INSTRUCTIONS TO FOLLOW
In the entries below, find the line with "mit einem einzigen" and the line with "Jeder Test bekommt"; give again those lines and every line between them, exactly.

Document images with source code
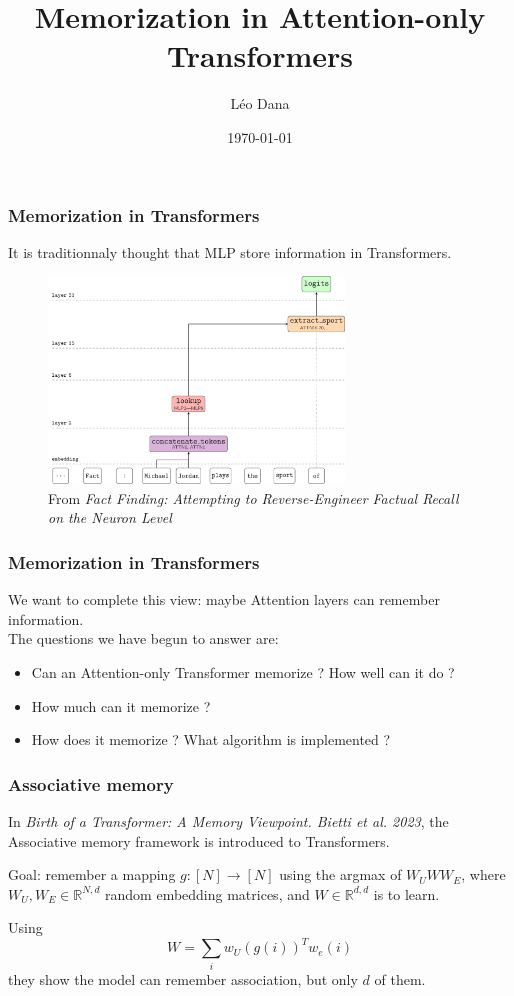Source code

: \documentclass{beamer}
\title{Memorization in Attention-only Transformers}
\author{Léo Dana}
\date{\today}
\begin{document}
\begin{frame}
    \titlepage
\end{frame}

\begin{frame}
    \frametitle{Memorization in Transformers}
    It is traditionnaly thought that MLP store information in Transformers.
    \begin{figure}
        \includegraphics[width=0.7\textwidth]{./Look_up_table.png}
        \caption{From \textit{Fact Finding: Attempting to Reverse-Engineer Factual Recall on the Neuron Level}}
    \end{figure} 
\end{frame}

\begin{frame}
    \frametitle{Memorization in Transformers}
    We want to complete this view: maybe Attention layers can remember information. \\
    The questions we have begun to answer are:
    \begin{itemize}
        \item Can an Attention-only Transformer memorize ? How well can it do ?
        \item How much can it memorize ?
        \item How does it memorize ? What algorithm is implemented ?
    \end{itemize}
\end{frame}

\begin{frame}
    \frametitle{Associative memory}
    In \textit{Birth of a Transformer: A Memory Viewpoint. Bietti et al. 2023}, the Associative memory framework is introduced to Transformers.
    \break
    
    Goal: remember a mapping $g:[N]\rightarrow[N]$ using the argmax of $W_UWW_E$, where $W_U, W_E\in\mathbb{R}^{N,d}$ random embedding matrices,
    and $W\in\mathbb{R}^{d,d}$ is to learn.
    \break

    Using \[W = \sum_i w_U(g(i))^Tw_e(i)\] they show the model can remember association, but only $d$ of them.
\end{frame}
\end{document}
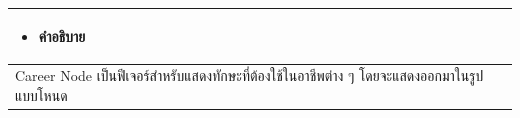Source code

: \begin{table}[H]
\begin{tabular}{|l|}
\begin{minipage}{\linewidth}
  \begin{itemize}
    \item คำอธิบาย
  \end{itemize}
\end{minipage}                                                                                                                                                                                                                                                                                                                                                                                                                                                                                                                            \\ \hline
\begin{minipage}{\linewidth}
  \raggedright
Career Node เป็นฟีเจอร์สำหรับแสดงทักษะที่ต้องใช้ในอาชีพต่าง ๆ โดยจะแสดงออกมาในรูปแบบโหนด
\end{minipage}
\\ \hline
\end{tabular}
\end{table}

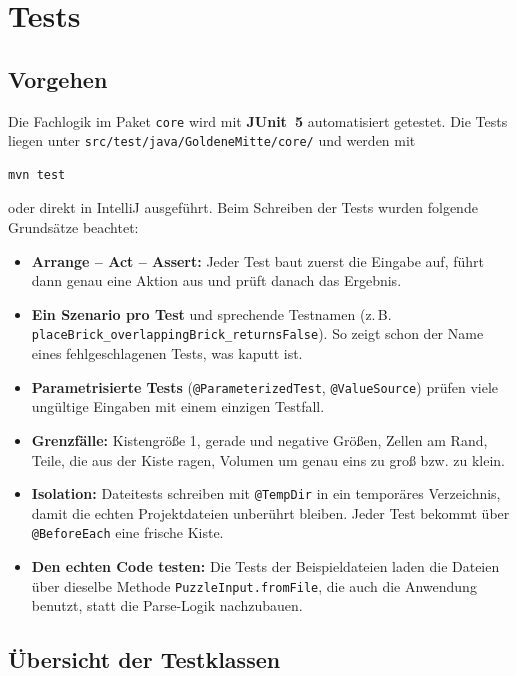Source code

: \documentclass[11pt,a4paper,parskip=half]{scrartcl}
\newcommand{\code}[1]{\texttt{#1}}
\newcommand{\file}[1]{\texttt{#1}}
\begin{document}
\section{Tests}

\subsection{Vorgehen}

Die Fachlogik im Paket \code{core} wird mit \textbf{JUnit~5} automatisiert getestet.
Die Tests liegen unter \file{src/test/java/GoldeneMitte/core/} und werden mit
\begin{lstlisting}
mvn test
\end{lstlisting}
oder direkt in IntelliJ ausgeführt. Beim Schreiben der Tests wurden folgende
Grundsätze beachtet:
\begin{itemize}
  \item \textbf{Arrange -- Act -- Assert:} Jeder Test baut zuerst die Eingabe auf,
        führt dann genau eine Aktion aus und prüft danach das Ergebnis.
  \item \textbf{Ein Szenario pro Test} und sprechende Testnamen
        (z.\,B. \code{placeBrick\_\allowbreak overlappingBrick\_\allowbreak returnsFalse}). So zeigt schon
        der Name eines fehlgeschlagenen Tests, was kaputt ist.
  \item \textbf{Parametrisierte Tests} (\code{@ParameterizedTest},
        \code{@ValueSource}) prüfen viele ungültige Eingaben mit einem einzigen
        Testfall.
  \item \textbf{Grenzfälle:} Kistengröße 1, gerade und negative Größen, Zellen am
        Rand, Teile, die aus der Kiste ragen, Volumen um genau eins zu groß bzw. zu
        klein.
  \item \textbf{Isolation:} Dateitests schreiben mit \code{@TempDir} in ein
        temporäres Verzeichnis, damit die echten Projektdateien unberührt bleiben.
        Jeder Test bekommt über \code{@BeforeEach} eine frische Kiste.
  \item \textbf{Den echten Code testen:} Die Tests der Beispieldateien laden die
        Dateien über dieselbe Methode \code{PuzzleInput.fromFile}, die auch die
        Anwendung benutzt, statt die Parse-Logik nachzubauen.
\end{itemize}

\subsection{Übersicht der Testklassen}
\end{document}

ANSWER SECTION
        \code{@ValueSource}) prüfen viele ungültige Eingaben mit einem einzigen
        Testfall.
  \item \textbf{Grenzfälle:} Kistengröße 1, gerade und negative Größen, Zellen am
        Rand, Teile, die aus der Kiste ragen, Volumen um genau eins zu groß bzw. zu
        klein.
  \item \textbf{Isolation:} Dateitests schreiben mit \code{@TempDir} in ein
        temporäres Verzeichnis, damit die echten Projektdateien unberührt bleiben.
        Jeder Test bekommt über \code{@BeforeEach} eine frische Kiste.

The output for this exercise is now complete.